The Texture of My Memory: Dennis Scholl

2023年1月27日 - 3月25日
介绍

 

 

 

Hua International is pleased to announce The Texture of My Memory, an exhibition of Emmy-award winning filmmaker and artist Dennis Scholl, in the upstairs showroom of the Berlin Gallery (Potsdamer Strasse 81B) on January 27, 2023 with a public reception (6-8 PM), and remaining on view until March 18. The exhibition, organized by gallery artist Rafael Domenech, introduces the artist’s hybridized visual arts practice of collection and creation, remapping the porous boundary between art-making and authorship, and inviting a conversation on individual and collective memory, the relationship between value and context, and what it means to create and keep.

Featuring nearly 20 works created out of acquired cultural ephemera that are arranged into a dodecagon shape, a serialized landscape of image, time and space, the show embarks upon a typological voyage through the traditions of the readymade, assemblage, and Pop. Having spent 45 years collecting, Scholl’s material list is an archive of historical headlines, iconographies, and personal references, including rare materials like the original tabloids broadcasting Marilyn Monroe’s death, 1971 royalty statements addressed to John Lennon and Paul McCartney, and a series of Civil War-era love letters sent to a Union captain from his soon-to-be bride, along with items from Scholl’s personal archive—vintage Hermès scarves, his very own Emmy awards, and the baseball cards he began collecting at ten years old.

Also featured in one of the works are photos of United States President John F. Kennedy, along with a dozen coins which state “Ićh Bin Éin Berliner” to commemorate his speech given on June 26, 1963.

The exhibition also involves a series of his geometric drawings, which veer toward abstract expressionism, using thousands of repetitive markings inscribed with micron pens. In a repetitive and meditative rendering of a 12-sided geometric pattern in pencil, the result is the dodecagon’s vortexed shape referenced throughout the exhibition.

In conjunction with the collection of artworks, the show will also feature a short film titled, Les Outils Du Jeu (The Tools of the Game), which traces the multi-step process of creating the traditional, American-desired object—the Louisville Slugger baseball bat. In a playful reference to Jean Renoir’s 1939 film La Règle du Jeu (The Rules of the Game), Scholl uses the film as a reminder of his own desire to undermine the practices of the art and auction worlds, while lending empathy to our need to contextualize and reassess the values and desires of the past.

 

 

 

ABOUT DENNIS SCHOLL
 

Dennis Scholl is a visual artist and filmmaker based in Miami Beach. His studio practice focuses on acquiring objects of desire and reworking them using assemblage.

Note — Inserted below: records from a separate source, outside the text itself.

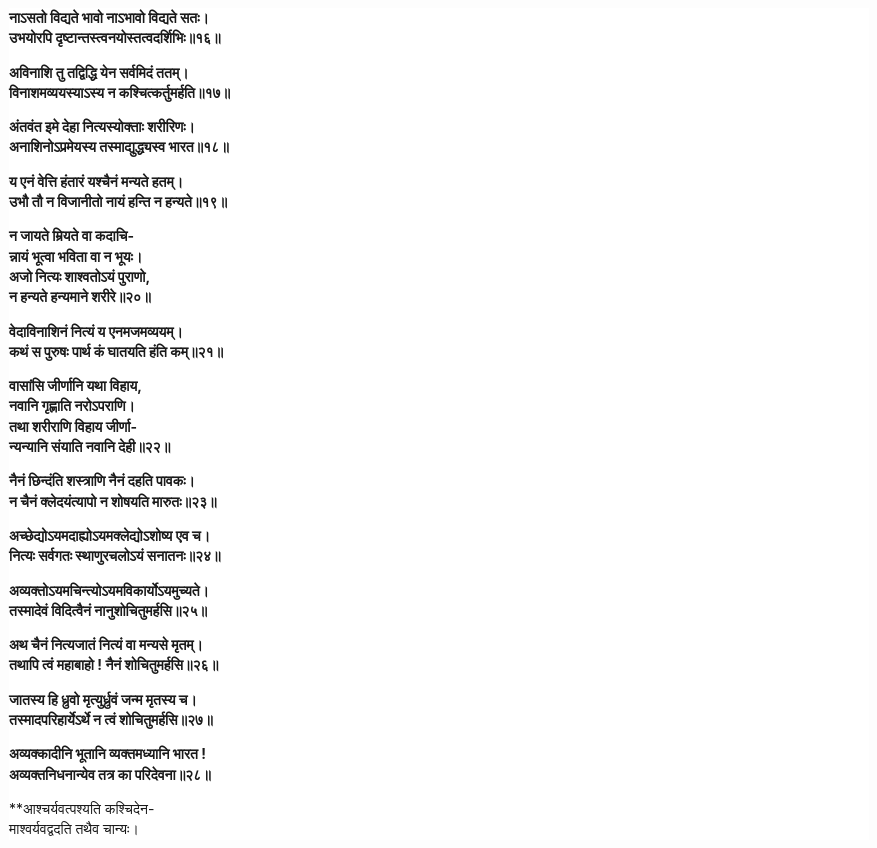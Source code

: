 
**नाऽसतो विद्यते भावो नाऽभावो विद्यते सतः।  
उभयोरपि दृष्टान्तस्त्वनयोस्तत्वदर्शिभिः॥१६॥**

**अविनाशि तु तद्विद्धि येन सर्वमिदं ततम्।  
विनाशमव्ययस्याऽस्य न कश्चित्कर्तुमर्हति॥१७॥**

**अंतवंत इमे देहा नित्यस्योक्ताः शरीरिणः।  
अनाशिनोऽप्रमेयस्य तस्माद्युद्ध्यस्व भारत॥१८॥**

**य एनं वेत्ति हंतारं यश्चैनं मन्यते हतम्।  
उभौ तौ न विजानीतो नायं हन्ति न हन्यते॥१९॥**

**न जायते म्रियते वा कदाचि-  
न्नायं भूत्वा भविता वा न भूयः।  
अजो नित्यः शाश्वतोऽयं पुराणो,  
न हन्यते हन्यमाने शरीरे॥२०॥**

**वेदाविनाशिनं नित्यं य एनमजमव्ययम्।  
कथं स पुरुषः पार्थ कं घातयति हंति कम्॥२१॥**

**वासांसि जीर्णानि यथा विहाय,  
नवानि गृह्णाति नरोऽपराणि।  
तथा शरीराणि विहाय जीर्णा-  
न्यन्यानि संयाति नवानि देही॥२२॥**

**नैनं छिन्दंति शस्त्राणि नैनं दहति पावकः।  
न चैनं क्लेदयंत्यापो न शोषयति मारुतः॥२३॥**

**अच्छेद्योऽयमदाह्योऽयमक्लेद्योऽशोष्य एव च।  
नित्यः सर्वगतः स्थाणुरचलोऽयं सनातनः॥२४॥**

**अव्यक्तोऽयमचिन्त्योऽयमविकार्योऽयमुच्यते।  
तस्मादेवं विदित्वैनं नानुशोचितुमर्हसि॥२५॥**

**अथ चैनं नित्यजातं नित्यं वा मन्यसे मृतम्।  
तथापि त्वं महाबाहो ! नैनं शोचितुमर्हसि॥२६॥**



**जातस्य हि ध्रुवो मृत्युर्ध्रुवं जन्म मृतस्य च।  
तस्मादपरिहार्येऽर्थे न त्वं शोचितुमर्हसि॥२७॥**

**अव्यक्कादीनि भूतानि व्यक्तमध्यानि भारत !  
अव्यक्तनिधनान्येव तत्र का परिदेवना॥२८॥**

**आश्चर्यवत्पश्यति कश्चिदेन-  
माश्वर्यवद्वदति तथैव चान्यः।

He mines archival materials, creating unexpected entanglements between memory, artifact and conceptual drawing, while interrogating history. The artist uses source materials that reflect his own lived experience, like baseball cards from his youth, and awards from his filmmaking practice, while also accessing more divergent historical and popular culture resources. His practice questions how we assign meaning and value to these objects and though it seems to conserve and resuscitate archival material, it also reimagines its very form.

His documentary films include a story about a mysterious ‘50s abstract painter, Soul music in Miami in the ‘60s, the vanishing elderly Jewish population of Miami Beach in the ‘70s, a Cuban prima ballerina seeking freedom in the ‘90s and the greatest jazz singer of the 21st century.

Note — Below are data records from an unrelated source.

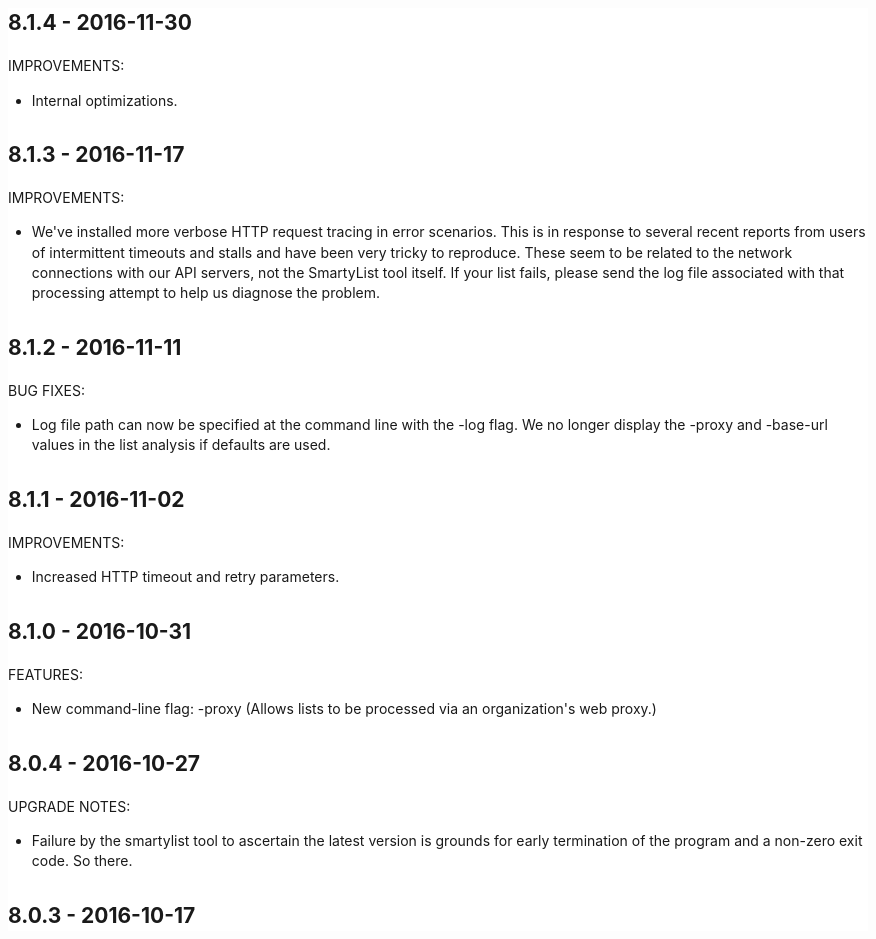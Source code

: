 
## 8.1.4 - 2016-11-30

IMPROVEMENTS:

- Internal optimizations.


## 8.1.3 - 2016-11-17

IMPROVEMENTS:

- We've installed more verbose HTTP request tracing in error scenarios. This is in response to several recent
reports from users of intermittent timeouts and stalls and have been very tricky to reproduce. These seem to
be related to the network connections with our API servers, not the SmartyList tool itself. If your list
fails, please send the log file associated with that processing attempt to help us diagnose the problem.


## 8.1.2 - 2016-11-11

BUG FIXES:

- Log file path can now be specified at the command line with the -log flag. We no longer display the -proxy and -base-url values in the list analysis if defaults are used.


## 8.1.1 - 2016-11-02

IMPROVEMENTS:

- Increased HTTP timeout and retry parameters.


## 8.1.0 - 2016-10-31

FEATURES:

- New command-line flag: -proxy (Allows lists to be processed via an organization's web proxy.)


## 8.0.4 - 2016-10-27

UPGRADE NOTES:

- Failure by the smartylist tool to ascertain the latest version is grounds for early termination of the
program and a non-zero exit code. So there.


## 8.0.3 - 2016-10-17
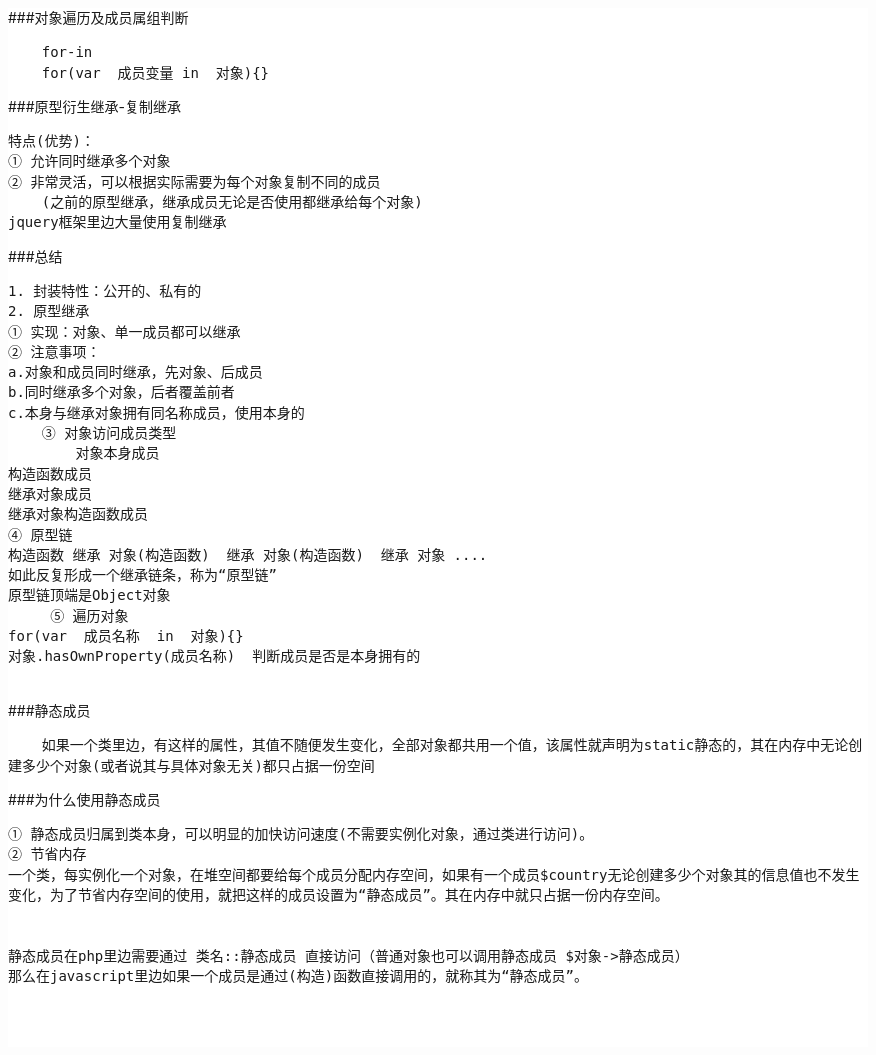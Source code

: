 ###对象遍历及成员属组判断
<pre>
	for-in
	for(var  成员变量 in  对象){}
</pre>

###原型衍生继承-复制继承
<pre>
特点(优势)：
① 允许同时继承多个对象
② 非常灵活，可以根据实际需要为每个对象复制不同的成员
    (之前的原型继承，继承成员无论是否使用都继承给每个对象)
jquery框架里边大量使用复制继承
</pre>

###总结
<pre>
1. 封装特性：公开的、私有的
2. 原型继承
① 实现：对象、单一成员都可以继承
② 注意事项：
a.对象和成员同时继承，先对象、后成员
b.同时继承多个对象，后者覆盖前者
c.本身与继承对象拥有同名称成员，使用本身的
    ③ 对象访问成员类型
       	对象本身成员
构造函数成员
继承对象成员
继承对象构造函数成员
④ 原型链
构造函数 继承 对象(构造函数)  继承 对象(构造函数)  继承 对象 ....
如此反复形成一个继承链条，称为“原型链”
原型链顶端是Object对象
     ⑤ 遍历对象
for(var  成员名称  in  对象){}
对象.hasOwnProperty(成员名称)  判断成员是否是本身拥有的

</pre>

###静态成员
<pre>
	如果一个类里边，有这样的属性，其值不随便发生变化，全部对象都共用一个值，该属性就声明为static静态的，其在内存中无论创建多少个对象(或者说其与具体对象无关)都只占据一份空间
</pre>

###为什么使用静态成员
<pre>
① 静态成员归属到类本身，可以明显的加快访问速度(不需要实例化对象，通过类进行访问)。
② 节省内存
一个类，每实例化一个对象，在堆空间都要给每个成员分配内存空间，如果有一个成员$country无论创建多少个对象其的信息值也不发生变化，为了节省内存空间的使用，就把这样的成员设置为“静态成员”。其在内存中就只占据一份内存空间。


静态成员在php里边需要通过 类名::静态成员 直接访问（普通对象也可以调用静态成员 $对象->静态成员）
那么在javascript里边如果一个成员是通过(构造)函数直接调用的，就称其为“静态成员”。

His films have appeared in over one hundred film festivals, including Sundance, SXSW and DOC NYC, winning numerous awards. He has received twenty two regional Emmys from the National Academy of Television Arts and Sciences. His film, The Last Resort, was acquired by Netflix. His most recent feature documentary, Lifeline, was named top ten art films of the year by ARTnews. His short film on the life and work of artist Michael Richards, Are You Down?, was selected for the most recent season of PBS POV.

Scholl and his wife were recently awarded the Order of Australia for their efforts to bring wider recognition in the US of the Aboriginal artist communities of Australia.